• Requirement
Each entry below should be retyped exactly as given.

[Collected data]
<<<<
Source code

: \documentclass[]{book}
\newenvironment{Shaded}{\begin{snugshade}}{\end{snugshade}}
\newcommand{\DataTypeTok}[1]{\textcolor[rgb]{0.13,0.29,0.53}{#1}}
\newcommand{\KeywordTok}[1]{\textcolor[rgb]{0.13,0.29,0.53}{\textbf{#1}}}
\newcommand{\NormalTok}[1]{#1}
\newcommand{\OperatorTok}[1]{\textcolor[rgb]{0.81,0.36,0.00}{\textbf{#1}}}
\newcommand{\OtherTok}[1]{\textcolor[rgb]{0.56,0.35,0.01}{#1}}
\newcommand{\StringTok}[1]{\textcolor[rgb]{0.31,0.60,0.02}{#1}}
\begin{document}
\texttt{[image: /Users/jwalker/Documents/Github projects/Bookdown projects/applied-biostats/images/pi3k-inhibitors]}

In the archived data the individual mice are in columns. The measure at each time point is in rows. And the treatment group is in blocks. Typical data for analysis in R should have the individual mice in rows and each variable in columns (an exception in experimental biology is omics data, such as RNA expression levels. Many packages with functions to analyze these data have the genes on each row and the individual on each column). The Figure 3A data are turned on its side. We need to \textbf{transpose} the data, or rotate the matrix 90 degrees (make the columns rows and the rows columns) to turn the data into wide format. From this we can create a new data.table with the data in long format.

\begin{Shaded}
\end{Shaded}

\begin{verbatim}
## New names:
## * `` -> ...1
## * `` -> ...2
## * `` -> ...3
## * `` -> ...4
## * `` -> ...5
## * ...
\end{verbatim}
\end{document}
>>>>
• The answer
Source code

: \documentclass[]{book}
\newenvironment{Shaded}{\begin{snugshade}}{\end{snugshade}}
\newcommand{\DataTypeTok}[1]{\textcolor[rgb]{0.13,0.29,0.53}{#1}}
\newcommand{\KeywordTok}[1]{\textcolor[rgb]{0.13,0.29,0.53}{\textbf{#1}}}
\newcommand{\NormalTok}[1]{#1}
\newcommand{\OperatorTok}[1]{\textcolor[rgb]{0.81,0.36,0.00}{\textbf{#1}}}
\newcommand{\OtherTok}[1]{\textcolor[rgb]{0.56,0.35,0.01}{#1}}
\newcommand{\StringTok}[1]{\textcolor[rgb]{0.31,0.60,0.02}{#1}}
\begin{document}
\texttt{[image: /Users/jwalker/Documents/Github projects/Bookdown projects/applied-biostats/images/pi3k-inhibitors]}

In the archived data the individual mice are in columns. The measure at each time point is in rows. And the treatment group is in blocks. Typical data for analysis in R should have the individual mice in rows and each variable in columns (an exception in experimental biology is omics data, such as RNA expression levels. Many packages with functions to analyze these data have the genes on each row and the individual on each column). The Figure 3A data are turned on its side. We need to \textbf{transpose} the data, or rotate the matrix 90 degrees (make the columns rows and the rows columns) to turn the data into wide format. From this we can create a new data.table with the data in long format.

\begin{Shaded}
\end{Shaded}

\begin{verbatim}
## New names:
## * `` -> ...1
## * `` -> ...2
## * `` -> ...3
## * `` -> ...4
## * `` -> ...5
## * ...
\end{verbatim}
\end{document}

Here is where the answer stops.